GIF (Graphics Interchange Format) is a GIF format commonly used for simple animation, legacy web graphics, small memes. This guide covers compatibility, compression, transparency, and conversion choices.
| Feature | Support |
|---|---|
| Transparency | Yes |
| Animation | Yes |
| Layers | No |
| Primary uses | simple animation, legacy web graphics, small memes |
Extension
.gif
MIME type
image/gif
Family
GIF
Compression
lossless indexed color
Browser support
universal
Universal animation playback
Simple compatibility
Tiny simple graphics
Limited palette
Large animated files
Poor modern compression
GIF is the ImageHQ reference page for Graphics Interchange Format. It explains where the format works well, what tradeoffs to expect, and how to choose between GIF and related formats in production image workflows.

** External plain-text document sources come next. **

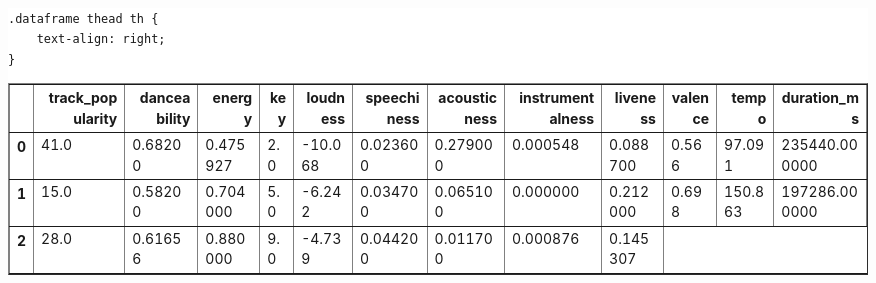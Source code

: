     .dataframe thead th {
        text-align: right;
    }
</style>
<table border="1" class="dataframe">
  <thead>
    <tr style="text-align: right;">
      <th></th>
      <th>track_popularity</th>
      <th>danceability</th>
      <th>energy</th>
      <th>key</th>
      <th>loudness</th>
      <th>speechiness</th>
      <th>acousticness</th>
      <th>instrumentalness</th>
      <th>liveness</th>
      <th>valence</th>
      <th>tempo</th>
      <th>duration_ms</th>
    </tr>
  </thead>
  <tbody>
    <tr>
      <th>0</th>
      <td>41.0</td>
      <td>0.68200</td>
      <td>0.475927</td>
      <td>2.0</td>
      <td>-10.068</td>
      <td>0.023600</td>
      <td>0.279000</td>
      <td>0.000548</td>
      <td>0.088700</td>
      <td>0.566</td>
      <td>97.091</td>
      <td>235440.000000</td>
    </tr>
    <tr>
      <th>1</th>
      <td>15.0</td>
      <td>0.58200</td>
      <td>0.704000</td>
      <td>5.0</td>
      <td>-6.242</td>
      <td>0.034700</td>
      <td>0.065100</td>
      <td>0.000000</td>
      <td>0.212000</td>
      <td>0.698</td>
      <td>150.863</td>
      <td>197286.000000</td>
    </tr>
    <tr>
      <th>2</th>
      <td>28.0</td>
      <td>0.61656</td>
      <td>0.880000</td>
      <td>9.0</td>
      <td>-4.739</td>
      <td>0.044200</td>
      <td>0.011700</td>
      <td>0.000876</td>
      <td>0.145307</td>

Use GIF when the workflow values simple animation, legacy web graphics, small memes. This is the practical fit that matters before tuning compression or conversion settings.
- simple animation
- legacy web graphics
- small memes
The main advantages of GIF are predictable in real projects: universal animation playback, simple compatibility, tiny simple graphics.
- Universal animation playback
- Simple compatibility
- Tiny simple graphics
GIF is not always the best delivery choice. Watch for limited palette, large animated files, poor modern compression before using it as a default.
- Limited palette
- Large animated files
- Poor modern compression
GIF uses lossless indexed color compression behavior. That affects file size, editability, transparency, and whether repeated export cycles can visibly change the image.
Convert GIF files when a recipient, browser, archive, or editing tool needs a different balance of compatibility, transparency, file size, or preservation.
GIF is web-ready when browser support and file size match the use case. Compare it with WebP, AVIF, PNG, and JPG before choosing a default.
GIF transparency support: yes. Use PNG, WebP, AVIF, SVG, or PSD when alpha transparency is required.